Clearly, UVA is and has been planning for this growth (bolding mine):

The University of Virginia has set new goals in its quest to reduce the number of single-occupancy vehicles used by employees in their daily commute. While removing cars from Grounds might have an environmental benefit, the effort is primarily designed to make way for more buildings.

“If we can reduce the number of parking spaces needed, then we can save that land for a higher and better use, which for us would be classrooms,” said Julia Monteith, UVa’s senior land use officer, at Wednesday’s meeting of the regional Metropolitan Planning Organization.

The university does not plan to build any more parking lots, and many surface lots are destined to become the sites for future buildings. There are currently more than 16,000 parking spaces that serve UVa’s core campuses but that number will dwindle as more construction occurs.

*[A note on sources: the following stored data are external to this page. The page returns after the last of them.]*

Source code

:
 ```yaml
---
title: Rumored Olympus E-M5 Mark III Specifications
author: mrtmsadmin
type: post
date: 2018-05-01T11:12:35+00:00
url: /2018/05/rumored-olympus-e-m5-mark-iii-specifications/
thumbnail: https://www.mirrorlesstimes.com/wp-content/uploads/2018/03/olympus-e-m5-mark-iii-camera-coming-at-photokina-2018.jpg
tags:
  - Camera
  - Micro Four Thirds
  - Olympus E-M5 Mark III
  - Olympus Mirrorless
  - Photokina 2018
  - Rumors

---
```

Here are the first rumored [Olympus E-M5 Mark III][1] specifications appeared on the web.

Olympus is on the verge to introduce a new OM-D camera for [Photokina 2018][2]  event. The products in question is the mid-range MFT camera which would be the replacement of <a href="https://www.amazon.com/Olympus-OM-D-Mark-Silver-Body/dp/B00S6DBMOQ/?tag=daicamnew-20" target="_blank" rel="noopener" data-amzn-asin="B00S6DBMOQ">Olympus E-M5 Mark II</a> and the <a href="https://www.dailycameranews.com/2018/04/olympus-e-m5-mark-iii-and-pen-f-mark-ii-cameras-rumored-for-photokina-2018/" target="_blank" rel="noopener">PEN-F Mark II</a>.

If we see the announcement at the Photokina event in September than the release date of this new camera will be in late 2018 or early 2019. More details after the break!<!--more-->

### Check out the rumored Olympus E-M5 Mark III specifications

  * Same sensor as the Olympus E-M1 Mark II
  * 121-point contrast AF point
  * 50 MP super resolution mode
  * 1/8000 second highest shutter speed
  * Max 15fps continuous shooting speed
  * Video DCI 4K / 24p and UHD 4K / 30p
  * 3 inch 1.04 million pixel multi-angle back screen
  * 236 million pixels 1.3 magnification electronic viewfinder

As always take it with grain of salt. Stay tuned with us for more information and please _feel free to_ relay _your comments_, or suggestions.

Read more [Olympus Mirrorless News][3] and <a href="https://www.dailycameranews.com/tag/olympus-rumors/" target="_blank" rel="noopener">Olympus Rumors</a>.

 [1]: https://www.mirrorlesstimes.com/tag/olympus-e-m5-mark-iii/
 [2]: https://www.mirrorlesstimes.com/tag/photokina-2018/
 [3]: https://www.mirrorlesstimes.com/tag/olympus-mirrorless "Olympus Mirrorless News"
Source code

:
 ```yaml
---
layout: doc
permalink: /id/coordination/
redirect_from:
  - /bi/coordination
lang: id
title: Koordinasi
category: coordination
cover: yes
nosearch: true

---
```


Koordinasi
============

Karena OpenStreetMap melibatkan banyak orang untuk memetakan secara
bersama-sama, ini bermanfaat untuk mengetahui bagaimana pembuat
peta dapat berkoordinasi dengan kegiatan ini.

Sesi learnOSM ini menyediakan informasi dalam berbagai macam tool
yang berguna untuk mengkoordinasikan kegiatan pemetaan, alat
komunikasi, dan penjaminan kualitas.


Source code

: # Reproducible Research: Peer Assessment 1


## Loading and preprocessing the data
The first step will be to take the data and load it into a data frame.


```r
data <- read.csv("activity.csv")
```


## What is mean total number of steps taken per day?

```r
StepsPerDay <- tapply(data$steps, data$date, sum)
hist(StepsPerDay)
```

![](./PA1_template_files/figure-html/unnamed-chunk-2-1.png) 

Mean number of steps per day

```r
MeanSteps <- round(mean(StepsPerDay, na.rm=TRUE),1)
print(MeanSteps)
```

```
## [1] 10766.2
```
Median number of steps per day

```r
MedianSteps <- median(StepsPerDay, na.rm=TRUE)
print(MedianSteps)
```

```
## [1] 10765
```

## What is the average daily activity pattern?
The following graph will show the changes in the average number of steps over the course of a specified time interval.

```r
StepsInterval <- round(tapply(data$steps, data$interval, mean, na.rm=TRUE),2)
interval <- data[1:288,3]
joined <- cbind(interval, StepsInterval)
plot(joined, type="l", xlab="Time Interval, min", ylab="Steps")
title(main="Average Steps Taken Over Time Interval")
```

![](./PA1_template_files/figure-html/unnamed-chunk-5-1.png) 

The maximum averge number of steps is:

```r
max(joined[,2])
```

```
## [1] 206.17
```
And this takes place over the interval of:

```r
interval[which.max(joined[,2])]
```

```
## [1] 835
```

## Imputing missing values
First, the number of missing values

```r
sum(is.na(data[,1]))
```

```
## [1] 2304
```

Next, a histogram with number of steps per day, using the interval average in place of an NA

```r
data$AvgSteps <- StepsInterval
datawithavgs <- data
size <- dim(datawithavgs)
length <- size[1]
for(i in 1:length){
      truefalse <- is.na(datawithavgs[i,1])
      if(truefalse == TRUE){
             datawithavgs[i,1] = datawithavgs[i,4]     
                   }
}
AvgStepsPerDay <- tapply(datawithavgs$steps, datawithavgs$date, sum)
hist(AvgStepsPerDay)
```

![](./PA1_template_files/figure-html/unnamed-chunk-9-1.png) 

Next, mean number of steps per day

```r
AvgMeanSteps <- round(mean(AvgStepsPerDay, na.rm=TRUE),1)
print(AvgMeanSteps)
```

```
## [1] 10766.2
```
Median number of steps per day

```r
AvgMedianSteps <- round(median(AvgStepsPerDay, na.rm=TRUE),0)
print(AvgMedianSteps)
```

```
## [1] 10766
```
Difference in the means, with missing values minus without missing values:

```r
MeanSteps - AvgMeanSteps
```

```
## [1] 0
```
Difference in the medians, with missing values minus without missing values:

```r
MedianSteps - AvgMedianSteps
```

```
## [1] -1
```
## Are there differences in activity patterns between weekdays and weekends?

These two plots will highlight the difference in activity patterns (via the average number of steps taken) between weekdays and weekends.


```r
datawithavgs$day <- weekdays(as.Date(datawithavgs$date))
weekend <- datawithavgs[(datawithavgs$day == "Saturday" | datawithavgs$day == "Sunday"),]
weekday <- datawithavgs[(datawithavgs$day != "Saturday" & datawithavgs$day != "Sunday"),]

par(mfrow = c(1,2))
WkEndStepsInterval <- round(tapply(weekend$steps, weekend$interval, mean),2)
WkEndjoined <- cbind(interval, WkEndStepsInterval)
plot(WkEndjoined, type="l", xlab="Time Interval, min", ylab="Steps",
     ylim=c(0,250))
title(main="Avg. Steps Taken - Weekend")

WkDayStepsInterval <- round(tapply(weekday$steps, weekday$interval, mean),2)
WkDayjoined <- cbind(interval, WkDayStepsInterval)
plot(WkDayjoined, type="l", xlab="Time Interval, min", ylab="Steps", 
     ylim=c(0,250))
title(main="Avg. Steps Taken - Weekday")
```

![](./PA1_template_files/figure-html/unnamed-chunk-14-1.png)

To solve the potential deficit, UVa created a program known as transportation demand management (TDM) to lure commuters from their cars. As part of the program, the school’s transit service entered into a reciprocity program with the Charlottesville bus system, started a car-sharing program and made it cheaper for those who carpool to park. Two people who carpool get a 10 percent discount, whereas three who regularly do so save 25 percent.

“Instead of just focusing on how cars move around Grounds, we [wanted to] be able to look at more multi-modal transportation and be thinking about this in more of a forward-thinking way,” Monteith said.

And that’s a good start. If we could just get the City of Charlottesville and the County of Albemarle to look forward in a similar way – focusing on doing rather than studying – we would all benefit.
There are lots of transportation projects projected … (PDF) I’ll be shocked if any of them actually get done.

Maybe with the influx of students, UVA could put together winning basketball and football teams; virtually every other team at UVA is remarkably successful.